The most intricate re-purposing of a literary element in these stories is Moore’s use of Aklo, a fictional secret language first mentioned by Arthur Machen in 1899, in a story named ‘The White People’, and later re-used by Lovecraft in some of his stories. Moore takes it one step further: instead of merely describing it as an ancient language used by cultists of obscure religions, he shows Aklo as a virtual drug that modifies the very thinking patterns of its speaker. Moore’s Aklo is a ‘language virus’, similar to the concept described famously by William S. Burroughs, but also tightly connected to Moore’s general view on actual magic and the role of words in modifying a human’s perception of reality. His Aklo connects the ancient sacred words of shamans and priests to more current trends of neuro-linguistic programming.

Finally, the main aspect of Lovecraftian horror summoned by the wizard from Northampton is the idea of ‘cosmic horror’, a feeling of dread as large as the universe itself that brought existentialism to popular culture. Lovecraft’s mythos had an underlying pessimism, and more often than not the reader is led to a feeling that when the Great Old Ones finally rise from the depths of the ocean, the demise of human race will actually be a good thing for the rest of nature and the cosmos. In consonance with that general feeling, Moore ends this dark tale by showing Agent Brears’ personal views on the inexorable end of the human race:

I mean, look at this species. We’re pretty much vermin. Never mind. He’ll sort all that out, once he arrives. (…) The strange aeons start from between my thighs. And for everything else, all this other bullshit… it’s the end.

(Neonomicon #4: 24)

With this pessimistic and exploitative ending, Moore’s closes (at least for now) his exploration of the Lovecraftian writing game, keeping alive not only the fictional characters and places invented by that writer, but also his meta-fictional literary game. Reality and fiction merge into a network of places, names, book titles and legends in an intellectual kind of entertainment that seduces the mind with mysteries both real and unreal, confusing the memory and stimulating the reader to research more, read more, and further their own investigations.

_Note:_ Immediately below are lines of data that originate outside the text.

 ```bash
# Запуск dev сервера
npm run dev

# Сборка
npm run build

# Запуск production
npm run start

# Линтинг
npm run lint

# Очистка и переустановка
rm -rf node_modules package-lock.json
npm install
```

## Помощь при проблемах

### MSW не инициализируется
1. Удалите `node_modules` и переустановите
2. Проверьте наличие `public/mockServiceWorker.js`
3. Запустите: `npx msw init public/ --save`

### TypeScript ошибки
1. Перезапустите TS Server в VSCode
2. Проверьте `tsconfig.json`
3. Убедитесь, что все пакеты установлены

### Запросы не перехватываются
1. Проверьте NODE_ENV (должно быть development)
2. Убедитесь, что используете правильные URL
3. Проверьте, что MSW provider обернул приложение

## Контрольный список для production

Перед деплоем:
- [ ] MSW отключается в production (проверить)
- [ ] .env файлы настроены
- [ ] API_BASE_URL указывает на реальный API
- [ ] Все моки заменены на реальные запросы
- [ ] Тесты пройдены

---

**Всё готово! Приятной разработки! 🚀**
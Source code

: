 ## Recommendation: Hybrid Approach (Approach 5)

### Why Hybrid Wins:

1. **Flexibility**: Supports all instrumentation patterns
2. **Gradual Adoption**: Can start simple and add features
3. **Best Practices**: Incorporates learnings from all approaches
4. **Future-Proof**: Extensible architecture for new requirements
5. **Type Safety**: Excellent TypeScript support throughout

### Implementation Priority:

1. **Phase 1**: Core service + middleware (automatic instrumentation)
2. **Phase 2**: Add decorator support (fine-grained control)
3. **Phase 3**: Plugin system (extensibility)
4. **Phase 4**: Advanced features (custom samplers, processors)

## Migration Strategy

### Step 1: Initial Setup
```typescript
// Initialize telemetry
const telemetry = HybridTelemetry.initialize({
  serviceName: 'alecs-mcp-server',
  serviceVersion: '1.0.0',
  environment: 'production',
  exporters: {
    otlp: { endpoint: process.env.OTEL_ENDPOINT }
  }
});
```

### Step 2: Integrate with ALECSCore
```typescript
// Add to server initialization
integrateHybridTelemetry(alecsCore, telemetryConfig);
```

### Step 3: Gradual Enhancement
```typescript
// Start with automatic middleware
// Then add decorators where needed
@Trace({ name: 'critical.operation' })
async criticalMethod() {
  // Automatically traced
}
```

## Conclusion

Moore is a great player of this inter-textual literary game, and examples can be seen in heavily researched works such as From Hell, and obviously in his most elaborate reference piece so far, The League of Extraordinary Gentlemen. Thanks to this, he has managed to make a Cthulhu myth that successfully maintains the spirit of the previous original stories, but at the same offers a contemporary view on the themes so dear to Howard Phillips Lovecraft.

Works Cited

Interviews

Gieben, Gram. “Choose Your Reality: Alan Moore Unearthed.” The Skinny. Radge Media Limited, 01 sep 2010. Web. 7 Sep 2012. http://www.theskinny.co.uk/books/features/100258-choose_your_reality_alan_moore_unearthed

Comics

Moore, Alan and Jacen Burrows. Neonomicon. Issue #1. Rantoul, IL: Avatar Press, 2010. Print.

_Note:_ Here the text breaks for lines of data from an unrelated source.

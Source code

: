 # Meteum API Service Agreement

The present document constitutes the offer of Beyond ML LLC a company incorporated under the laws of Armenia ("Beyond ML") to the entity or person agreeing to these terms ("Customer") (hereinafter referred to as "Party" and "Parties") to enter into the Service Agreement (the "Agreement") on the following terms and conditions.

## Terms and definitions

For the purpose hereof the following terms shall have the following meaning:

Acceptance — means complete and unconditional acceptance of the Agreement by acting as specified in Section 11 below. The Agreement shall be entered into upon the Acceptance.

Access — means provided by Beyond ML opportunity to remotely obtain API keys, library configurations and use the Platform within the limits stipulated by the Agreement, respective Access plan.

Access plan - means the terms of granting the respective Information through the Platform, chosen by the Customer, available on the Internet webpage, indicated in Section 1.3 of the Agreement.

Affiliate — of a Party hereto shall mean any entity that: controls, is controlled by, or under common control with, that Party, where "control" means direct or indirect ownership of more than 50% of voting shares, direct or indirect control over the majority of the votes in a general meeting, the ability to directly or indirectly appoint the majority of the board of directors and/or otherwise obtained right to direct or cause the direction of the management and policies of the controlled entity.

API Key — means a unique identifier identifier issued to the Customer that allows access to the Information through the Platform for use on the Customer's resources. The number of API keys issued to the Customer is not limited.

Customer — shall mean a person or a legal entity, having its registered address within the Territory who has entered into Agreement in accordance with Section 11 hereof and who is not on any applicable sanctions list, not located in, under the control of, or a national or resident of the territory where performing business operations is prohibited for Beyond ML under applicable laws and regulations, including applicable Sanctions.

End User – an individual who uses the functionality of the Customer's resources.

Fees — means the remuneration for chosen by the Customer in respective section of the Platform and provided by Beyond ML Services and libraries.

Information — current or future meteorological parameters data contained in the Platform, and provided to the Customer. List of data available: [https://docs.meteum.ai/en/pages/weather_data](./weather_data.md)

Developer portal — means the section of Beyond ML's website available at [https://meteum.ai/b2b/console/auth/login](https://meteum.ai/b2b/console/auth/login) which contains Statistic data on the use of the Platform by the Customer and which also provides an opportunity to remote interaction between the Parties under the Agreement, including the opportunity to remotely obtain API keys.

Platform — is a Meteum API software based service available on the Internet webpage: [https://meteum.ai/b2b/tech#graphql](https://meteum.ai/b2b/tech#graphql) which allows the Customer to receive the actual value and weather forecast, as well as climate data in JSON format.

Moore, Alan and Jacen Burrows. Neonomicon. Issue #2. Rantoul, Il: Avatar Press, 2010. Print.

Moore, Alan and Jacen Burrows. Neonomicon. Issue #3. Rantoul, Il: Avatar Press, 2010. Print.

Moore, Alan and Jacen Burrows. Neonomicon. Issue #4. Rantoul, Il: Avatar Press, 2011. Print.

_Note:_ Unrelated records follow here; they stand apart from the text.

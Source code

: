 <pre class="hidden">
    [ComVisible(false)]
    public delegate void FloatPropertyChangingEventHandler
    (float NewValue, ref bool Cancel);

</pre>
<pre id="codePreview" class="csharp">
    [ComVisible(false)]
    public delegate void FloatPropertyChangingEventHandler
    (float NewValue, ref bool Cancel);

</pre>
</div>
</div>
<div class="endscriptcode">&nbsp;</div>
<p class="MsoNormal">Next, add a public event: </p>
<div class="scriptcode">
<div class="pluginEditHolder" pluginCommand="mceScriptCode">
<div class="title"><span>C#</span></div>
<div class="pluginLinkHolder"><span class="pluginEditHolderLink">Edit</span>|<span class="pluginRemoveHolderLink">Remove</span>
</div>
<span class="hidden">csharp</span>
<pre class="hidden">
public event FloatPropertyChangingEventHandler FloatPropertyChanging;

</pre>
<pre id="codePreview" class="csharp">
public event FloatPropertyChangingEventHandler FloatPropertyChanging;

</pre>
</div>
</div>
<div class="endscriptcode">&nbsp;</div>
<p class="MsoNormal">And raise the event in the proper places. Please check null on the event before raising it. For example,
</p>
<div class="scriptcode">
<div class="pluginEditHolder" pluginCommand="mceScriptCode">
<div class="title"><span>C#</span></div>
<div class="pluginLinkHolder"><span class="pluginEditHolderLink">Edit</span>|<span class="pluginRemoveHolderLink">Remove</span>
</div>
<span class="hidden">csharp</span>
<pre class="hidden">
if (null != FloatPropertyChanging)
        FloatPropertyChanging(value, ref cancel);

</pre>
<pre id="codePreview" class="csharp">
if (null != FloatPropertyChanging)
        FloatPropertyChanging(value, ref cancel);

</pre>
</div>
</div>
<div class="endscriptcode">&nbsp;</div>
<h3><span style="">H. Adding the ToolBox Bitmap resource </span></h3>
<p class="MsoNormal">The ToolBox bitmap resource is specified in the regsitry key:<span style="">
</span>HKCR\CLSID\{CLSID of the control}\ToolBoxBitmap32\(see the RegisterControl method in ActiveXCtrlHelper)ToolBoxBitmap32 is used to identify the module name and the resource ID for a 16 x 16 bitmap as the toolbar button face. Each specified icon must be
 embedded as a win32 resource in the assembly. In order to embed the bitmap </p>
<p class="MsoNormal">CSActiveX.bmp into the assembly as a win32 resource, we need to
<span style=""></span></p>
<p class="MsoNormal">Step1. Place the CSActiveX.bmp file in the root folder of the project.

Moore, Alan, Anthony Johnson, and Jacen Burrows. The Courtyard. Issue #1. Rantoul, Il: Avatar Press, 2003. Print.

Moore, Alan, Anthony Johnson, and Jacen Burrows. The Courtyard. Issue #2. Rantoul, IL: Avatar Press, 2003. Print.

Prose

Moore, Alan. ‘The Courtyard’. The Starry Wisdom: A Tribute to H. P. Lovecraft. London, UK: Creation Books, 1996. 147-154. Print.

Daniel L. Werneck is a Doctor of Arts and professor at the Federal University of Minas Gerais (UFMG), Brazil, where he currently coordinates the recently-founded Graphic Narratives Research Group. He also makes his own comics, trying to complicate the scholarship of comics studies by mixing the analysis of comics with the actual production of them. He always dreamed of using the word “transmogrification” in a real-life situation.